2. They're going to be your best friend. Often enough, there are expectations thrust onto roommates that you two will be BFFs for the next four years. This expectation can be a big mistake to make -- just because you live with someone, doesn't mean you're going to be tied at the hip 24/7. Friendships in college can come about in a number of different ways -- don't limit yourself to thinking your roommate absolutely has to be your all-time bestie.

3. You can learn everything about them on social media before you actually meet them. Of course it's tempting to scroll through your future roommate's Facebook page, Twitter feed and Instagram photos before you meet them in person, but be careful not to judge and make assumptions without actually knowing someone. Social media websites can only get you so far, but it's crucial to keep an open mind and realize you won't really get to know someone until you spend time with them at school. Think about it like this: Would you want someone to judge you based on your Facebook alone? (The answer: Probably not.)

4. You don't need to coordinate buying things for your room. One of the biggest mistakes students make is thinking they don't need to talk to their roommates before buying dorm room necessities. Communicating beforehand is one of the most important things you can do in order to make sure you don't end up with two coffee makers in your room. This will help avoid wasting each other's time and money. In fact, communicating will be the key to a successful year living with anyone, so it's best to start talking from day one.

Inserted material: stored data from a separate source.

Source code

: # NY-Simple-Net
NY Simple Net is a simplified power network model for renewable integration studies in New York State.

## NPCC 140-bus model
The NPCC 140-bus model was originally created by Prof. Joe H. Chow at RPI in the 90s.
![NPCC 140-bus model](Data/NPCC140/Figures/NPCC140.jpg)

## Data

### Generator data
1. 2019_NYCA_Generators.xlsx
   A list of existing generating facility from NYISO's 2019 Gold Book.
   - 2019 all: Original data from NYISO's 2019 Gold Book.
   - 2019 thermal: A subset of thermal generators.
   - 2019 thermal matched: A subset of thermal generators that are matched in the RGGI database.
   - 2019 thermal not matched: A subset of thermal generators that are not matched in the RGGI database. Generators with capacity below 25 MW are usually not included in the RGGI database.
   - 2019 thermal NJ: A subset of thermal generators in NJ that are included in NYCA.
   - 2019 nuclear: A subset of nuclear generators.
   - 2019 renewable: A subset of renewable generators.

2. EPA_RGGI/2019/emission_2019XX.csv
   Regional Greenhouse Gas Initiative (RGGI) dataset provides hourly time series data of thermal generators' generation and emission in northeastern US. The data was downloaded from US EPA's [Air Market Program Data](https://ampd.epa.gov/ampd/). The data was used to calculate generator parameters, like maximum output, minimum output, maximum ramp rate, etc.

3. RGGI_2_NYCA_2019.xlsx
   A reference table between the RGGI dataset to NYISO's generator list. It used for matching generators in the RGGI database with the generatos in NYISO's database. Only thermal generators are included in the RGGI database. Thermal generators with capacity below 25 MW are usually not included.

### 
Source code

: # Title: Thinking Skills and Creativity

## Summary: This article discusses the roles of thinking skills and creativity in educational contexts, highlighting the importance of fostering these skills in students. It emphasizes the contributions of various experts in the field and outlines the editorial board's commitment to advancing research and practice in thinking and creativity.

5. When you get to school, your relationship won't require any effort. Sometimes people are under the impression that having a connection with their roommate is instantaneous and doesn't involve much energy or work, but that's not the case. You don't automatically get along with your roommate just because you share a sleeping quarters -- there's more to it than that. A relationship with someone that you will at least spend one year living with demands some attention and care -- you can't automatically assume that things will be smooth sailing because of your titles as roommates. As with any relationship, it's all about the effort you put in.